Sometimes, it’s necessary to step back from a problem, then take a different route to its solution.
So if carbon dioxide (CO2) is a problem — which it is to the cement/concrete industry — you can try to produce less of the gas, or you can work instead to make it go away, sequestering it so it doesn’t escape into the atmosphere.
A start-up in Halifax, N.S. is doing just that. It has developed a system that means buying CO2 and adding it to strengthen concrete and speed its curing, while storing it away so it can’t escape.
Rob Niven is CEO and founder of CarbonCure Technologies, and he says the approach he has devised is to look at CO2 “not as a harmful gas, but as a value-added input in concrete production.”
CarbonCure licenses its process to makers of concrete block and pavers, and installs the necessary equipment in the licencees’ plants. Part of that equipment is a pressure vessel to hold the carbon dioxide the licensee must buy. So the licensee supplies the CO2; CarbonCure supplies the equipment and the know-how.
Food-grade CO2 is available from suppliers of industrial gases, but that pure form of the gas isn’t necessary. The CarbonCure process could use flue gas from power plants, but it’s not commercially available.
To support its sales efforts, CarbonCure developed environmental and health product declarations (EPDs and HPDs), and makes them available to its licensees. It was, said Niven, the first company in the concrete masonry field to do so.
It’s a move that others in the field are likely to be forced into.
Niven said that the declarations are “a prominent theme in the green building community and at green-building conferences.”
The company has about a dozen concrete block machines or production lines signed up, including Atlas Block, and Brampton Brick in Ontario, the Shaw Group in Atlantic Canada, Basalite Concrete Products on the west coast, Anchor in the American northeast and Northfield in the Chicago area. And by the end of the year, Niven said, “we expect to have 30 or more machines installed across North America”
“We’re just about halfway there already, and it’s only March, so we’re feeling pretty good about those numbers.
In the meantime, he said, his company is developing the technology necessary to broaden its reach beyond concrete masonry to the manufacture of “precast products . . . and into the much larger pool of ready-mix concrete.”
That is likely to happen later this year.
The company also talks from time to time about expansion off-shore.
“Interestingly, we’re seeing most (off-shore queries) out of China—not only producers, but investors and public-policy officials looking to address some of that region’s environmental concerns,” he said.
There are a lot of companies large and small working to address the problem of carbon in the concrete industry, and CarbonCure is just one of them.
“What I’ve found quite promising is that we tend to work together” Niven said. “I know the other CEOs, and we’re quite collaborative . . . while we compete with one another. That’s a positive thing.”
Among those he mentioned was Carbon8, a British firm that has developed a way to treat industrial wastes and contaminated soils. Their process speeds the carbonation process, sequestering CO2 in the process. It traps a variety of substances, including heavy metals, so they are made non-hazardous, and creates materials that can be used as a secondary aggregate.

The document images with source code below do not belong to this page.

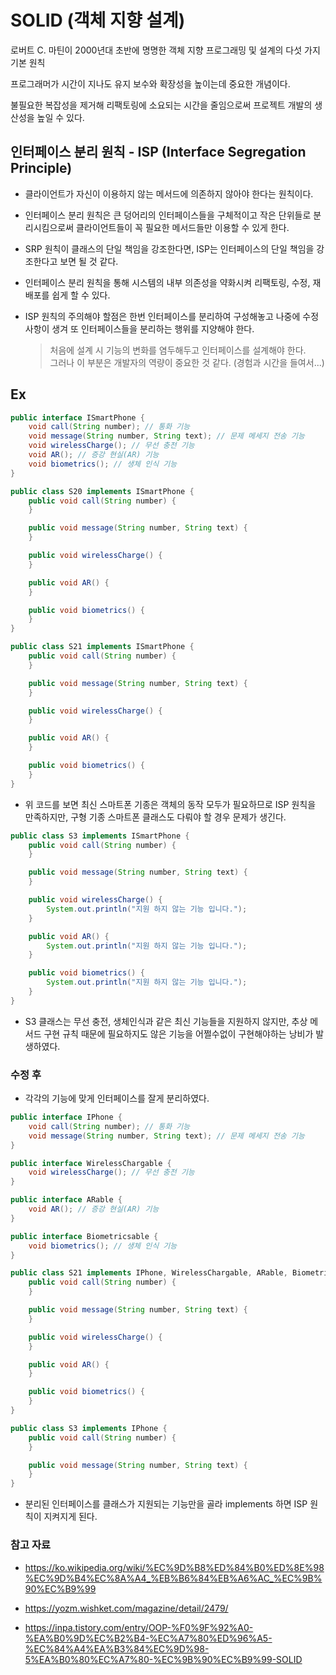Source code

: # SOLID (객체 지향 설계)

로버트 C. 마틴이 2000년대 초반에 명명한 객체 지향 프로그래밍 및 설계의 다섯 가지 기본 원칙

프로그래머가 시간이 지나도 유지 보수와 확장성을 높이는데 중요한 개념이다.

불필요한 복잡성을 제거해  리팩토링에 소요되는 시간을 줄임으로써 프로젝트 개발의 생산성을 높일 수 있다.

## 인터페이스 분리 원칙 - ISP (Interface Segregation Principle)

- 클라이언트가 자신이 이용하지 않는 메서드에 의존하지 않아야 한다는 원칙이다.

- 인터페이스 분리 원칙은 큰 덩어리의 인터페이스들을 구체적이고 작은 단위들로 분리시킴으로써 클라이언트들이 꼭 필요한 메서드들만 이용할 수 있게 한다.

- SRP 원칙이 클래스의 단일 책임을 강조한다면, ISP는 인터페이스의 단일 책임을 강조한다고 보면 될 것 같다.

- 인터페이스 분리 원칙을 통해 시스템의 내부 의존성을 약화시켜 리팩토링, 수정, 재배포를 쉽게 할 수 있다.

- ISP 원칙의 주의해야 할점은 한번 인터페이스를 분리하여 구성해놓고 나중에 수정사항이 생겨 또 인터페이스들을 분리하는 행위를 지양해야 한다.
    > 처음에 설계 시 기능의 변화를 염두해두고 인터페이스를 설계해야 한다.  
    > 그러나 이 부분은 개발자의 역량이 중요한 것 같다. (경험과 시간을 들여서...)

## Ex

```java
public interface ISmartPhone {
    void call(String number); // 통화 기능
    void message(String number, String text); // 문제 메세지 전송 기능
    void wirelessCharge(); // 무선 충전 기능
    void AR(); // 증강 현실(AR) 기능
    void biometrics(); // 생체 인식 기능
}
```

```java
public class S20 implements ISmartPhone {
    public void call(String number) {
    }

    public void message(String number, String text) {
    }

    public void wirelessCharge() {
    }

    public void AR() {
    }

    public void biometrics() {
    }
}

public class S21 implements ISmartPhone {
    public void call(String number) {
    }

    public void message(String number, String text) {
    }

    public void wirelessCharge() {
    }

    public void AR() {
    }

    public void biometrics() {
    }
}
```

- 위 코드를 보면 최신 스마트폰 기종은 객체의 동작 모두가 필요하므로 ISP 원칙을 만족하지만, 구형 기종 스마트폰 클래스도 다뤄야 할 경우 문제가 생긴다.

```java
public class S3 implements ISmartPhone {
    public void call(String number) {
    }

    public void message(String number, String text) {
    }

    public void wirelessCharge() {
        System.out.println("지원 하지 않는 기능 입니다.");
    }

    public void AR() {
        System.out.println("지원 하지 않는 기능 입니다.");
    }

    public void biometrics() {
        System.out.println("지원 하지 않는 기능 입니다.");
    }
}
```

- S3 클래스는 무선 충전, 생체인식과 같은 최신 기능들을 지원하지 않지만, 추상 메서드 구현 규칙 때문에 필요하지도 않은 기능을 어쩔수없이 구현해야하는 낭비가 발생하였다.

### 수정 후

- 각각의 기능에 맞게 인터페이스를 잘게 분리하였다.

```java
public interface IPhone {
    void call(String number); // 통화 기능
    void message(String number, String text); // 문제 메세지 전송 기능
}

public interface WirelessChargable {
    void wirelessCharge(); // 무선 충전 기능
}

public interface ARable {
    void AR(); // 증강 현실(AR) 기능
}

public interface Biometricsable {
    void biometrics(); // 생체 인식 기능
}
```
```java
public class S21 implements IPhone, WirelessChargable, ARable, Biometricsable {
    public void call(String number) {
    }

    public void message(String number, String text) {
    }

    public void wirelessCharge() {
    }

    public void AR() {
    }

    public void biometrics() {
    }
}

public class S3 implements IPhone {
    public void call(String number) {
    }

    public void message(String number, String text) {
    }
}
```

- 분리된 인터페이스를 클래스가 지원되는 기능만을 골라 implements 하면 ISP 원칙이 지켜지게 된다.

### 참고 자료

- https://ko.wikipedia.org/wiki/%EC%9D%B8%ED%84%B0%ED%8E%98%EC%9D%B4%EC%8A%A4_%EB%B6%84%EB%A6%AC_%EC%9B%90%EC%B9%99

- https://yozm.wishket.com/magazine/detail/2479/

- https://inpa.tistory.com/entry/OOP-%F0%9F%92%A0-%EA%B0%9D%EC%B2%B4-%EC%A7%80%ED%96%A5-%EC%84%A4%EA%B3%84%EC%9D%98-5%EA%B0%80%EC%A7%80-%EC%9B%90%EC%B9%99-SOLID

CalStar Products, based in Minnesota, manufactures bricks, pavers, facing material and cast stone using a product that incorporates large amounts of fly-ash. The company says its manufacturing process uses 81 per cent less energy and 84 per cent less CO2 than conventional materials.
Although most of the company’s business is in the American mid-west, it has lately made inroads into southwestern Ontario.
BioMason takes a completely different approach to manufacturing masonry. It uses natural micro-organisms and chemical processes to “grow” brick.
The idea resulted from the skeletal structure of ocean corals, which are made from hard cementitious material created by nature with little energy use and low material inputs.
Its developer, Ginger Krieg Dosier, trained as an architect, but she has since become skilled in materials science and microbiology.